**TASK PROMPT**
Look below for the line with "with an outlier", then give it again exactly, along with every line that comes after it, the final line included.

**Stored data entries**
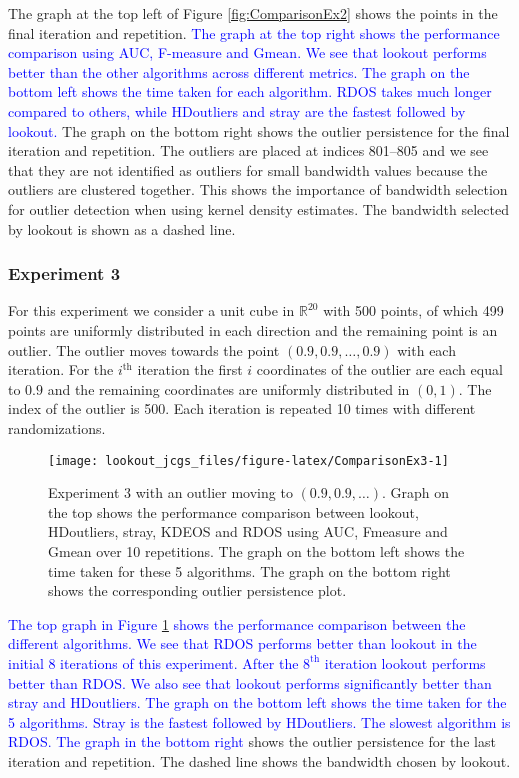 \documentclass[12pt]{article}
\theoremstyle{definition}
\theoremstyle{definition}
\theoremstyle{definition}
\theoremstyle{remark}
\begin{document}
The graph at the top left of Figure \ref{fig:ComparisonEx2} shows the points in the final iteration and repetition. \textcolor{blue}{ The graph at the top right shows the performance comparison using AUC, F-measure and Gmean. We see that lookout performs better than the other algorithms across different metrics. The graph on the bottom left shows the time taken for each algorithm. RDOS takes much longer compared to others, while HDoutliers and stray are the fastest followed by lookout.} The graph on the bottom right shows the outlier persistence for the final iteration and repetition. The outliers are placed at indices 801--805 and we see that they are not identified as outliers for small bandwidth values because the outliers are clustered together. This shows the importance of bandwidth selection for outlier detection when using kernel density estimates. The bandwidth selected by lookout is shown as a dashed line.

\hypertarget{experiment-3}{%
\subsubsection*{Experiment 3}\label{experiment-3}}

For this experiment we consider a unit cube in \(\mathbb{R}^{20}\) with 500 points, of which 499 points are uniformly distributed in each direction and the remaining point is an outlier. The outlier moves towards the point \(\left( 0.9, 0.9, \dots, 0.9 \right)\) with each iteration. For the \(i^{\text{th}}\) iteration the first \(i\) coordinates of the outlier are each equal to \(0.9\) and the remaining coordinates are uniformly distributed in \((0,1)\). The index of the outlier is 500. Each iteration is repeated 10 times with different randomizations.

\begin{figure}
\texttt{[image: lookout\_jcgs\_files/figure-latex/ComparisonEx3-1]} \caption{Experiment 3 with an outlier moving to $(0.9, 0.9, \dots)$. Graph on the top shows the performance comparison between lookout, HDoutliers, stray, KDEOS and RDOS using AUC, Fmeasure and Gmean over 10 repetitions. The graph on the bottom left shows the time taken for these 5 algorithms. The graph on the bottom right shows the corresponding outlier persistence plot.}\label{fig:ComparisonEx3}
\end{figure}

\textcolor{blue}{The top graph in Figure \ref{fig:ComparisonEx3} shows the performance comparison between the different algorithms. We see that RDOS performs better than lookout in the initial 8 iterations of this experiment. After the $8^{\text{th}}$ iteration lookout performs better than RDOS. We also see that lookout performs significantly better than stray and HDoutliers. The graph on the bottom left shows the time taken for the 5 algorithms. Stray is the fastest followed by HDoutliers. The slowest algorithm is RDOS. The graph in the bottom right } shows the outlier persistence for the last iteration and repetition. The dashed line shows the bandwidth chosen by lookout.
\end{document}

**TASK ANSWER**
\texttt{[image: lookout\_jcgs\_files/figure-latex/ComparisonEx3-1]} \caption{Experiment 3 with an outlier moving to $(0.9, 0.9, \dots)$. Graph on the top shows the performance comparison between lookout, HDoutliers, stray, KDEOS and RDOS using AUC, Fmeasure and Gmean over 10 repetitions. The graph on the bottom left shows the time taken for these 5 algorithms. The graph on the bottom right shows the corresponding outlier persistence plot.}\label{fig:ComparisonEx3}
\end{figure}

\textcolor{blue}{The top graph in Figure \ref{fig:ComparisonEx3} shows the performance comparison between the different algorithms. We see that RDOS performs better than lookout in the initial 8 iterations of this experiment. After the $8^{\text{th}}$ iteration lookout performs better than RDOS. We also see that lookout performs significantly better than stray and HDoutliers. The graph on the bottom left shows the time taken for the 5 algorithms. Stray is the fastest followed by HDoutliers. The slowest algorithm is RDOS. The graph in the bottom right } shows the outlier persistence for the last iteration and repetition. The dashed line shows the bandwidth chosen by lookout.
\end{document}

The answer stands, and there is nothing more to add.